(which was true at the time I wrote it)
It's a good job you have access to it then, isn't it.
At the time you wrote that, I didn't yet have access. But as soon
as I saw your article the next day or so, things might have
changed. Let me check...
If no one has given you the details before, then go here
http://www.clc-wiki.net/wiki/c_standard and follow the links.

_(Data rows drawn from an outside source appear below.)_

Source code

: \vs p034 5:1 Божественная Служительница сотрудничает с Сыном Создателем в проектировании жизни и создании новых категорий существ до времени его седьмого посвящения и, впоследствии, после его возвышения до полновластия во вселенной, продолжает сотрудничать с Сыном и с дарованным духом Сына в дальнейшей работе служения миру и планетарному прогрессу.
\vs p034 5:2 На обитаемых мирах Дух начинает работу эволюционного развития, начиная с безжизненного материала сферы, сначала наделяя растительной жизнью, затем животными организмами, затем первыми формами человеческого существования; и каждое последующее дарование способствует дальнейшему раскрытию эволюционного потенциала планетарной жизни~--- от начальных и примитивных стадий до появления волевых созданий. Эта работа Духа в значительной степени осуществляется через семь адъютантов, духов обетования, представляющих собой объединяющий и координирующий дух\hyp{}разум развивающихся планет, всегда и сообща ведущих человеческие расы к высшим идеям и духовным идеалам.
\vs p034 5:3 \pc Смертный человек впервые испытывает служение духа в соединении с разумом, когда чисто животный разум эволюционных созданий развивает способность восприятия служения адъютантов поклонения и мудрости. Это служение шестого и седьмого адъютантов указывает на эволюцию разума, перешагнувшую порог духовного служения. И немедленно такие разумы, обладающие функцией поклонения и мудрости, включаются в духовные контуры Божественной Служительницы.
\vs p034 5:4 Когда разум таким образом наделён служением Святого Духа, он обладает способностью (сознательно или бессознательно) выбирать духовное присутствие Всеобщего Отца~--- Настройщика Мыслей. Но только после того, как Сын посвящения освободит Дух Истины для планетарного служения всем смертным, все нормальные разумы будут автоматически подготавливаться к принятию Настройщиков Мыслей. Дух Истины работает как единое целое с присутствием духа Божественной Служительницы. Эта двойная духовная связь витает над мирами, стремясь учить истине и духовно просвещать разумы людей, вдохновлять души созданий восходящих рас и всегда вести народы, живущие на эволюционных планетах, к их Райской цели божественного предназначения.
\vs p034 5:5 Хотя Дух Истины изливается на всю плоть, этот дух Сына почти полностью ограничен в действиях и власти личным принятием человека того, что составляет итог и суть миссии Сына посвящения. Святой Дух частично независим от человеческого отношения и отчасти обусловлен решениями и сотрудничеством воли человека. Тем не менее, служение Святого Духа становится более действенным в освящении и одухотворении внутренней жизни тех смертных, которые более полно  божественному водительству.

That WebPage doesn't have a links section, however when I first saw
your article, before I had time to post nor time to read the Web
pages linked, I did manage to find these two links that might be
useful, from somewhere in the Wiki page, I have no idea where,
although if I search for the Linkname text I might find them again:
Linkname: c standard - clc-wiki
URL:
http://www.clc-wiki.net/wiki/c_standard#Obtaining_the_Standard
Hmm, I seem to have bookmarked a section in that same Wiki page.
It says:
Neither the Standard nor its amendments are available free of charge,
I think that kills the issue for me.
Linkname: Standard C: ISO/IEC 9899:1999(E) + TCs
URL:
http://c0x.coding-guidelines.com/
I have no idea where I found that link. Neither the Linkname nor
any significant part of it is on the Wiki page. Blindly going
there... Oh yeah, I remember this site now. It's a flat HTML
version, where the table of contents has been totally linearized,
no structure at all, just a flat list of sections, with a link from
each TOC item to the corresponding actual Web page. For example:
Linkname: The New C Standard: 6.3.2.1
URL:
http://c0x.coding-guidelines.com/6.3.2.1.html
717 An lvalue is an expression with an object type or an incomplete
type other than void;^53)
So what's an "object type"??
Linkname: The New C Standard: 6.5.3.4
URL:
http://c0x.coding-guidelines.com/6.5.3.4.html
1108 The sizeof operator ...
1111 The result is an integer.
Huh? I thought it was supposed to be a size_t ??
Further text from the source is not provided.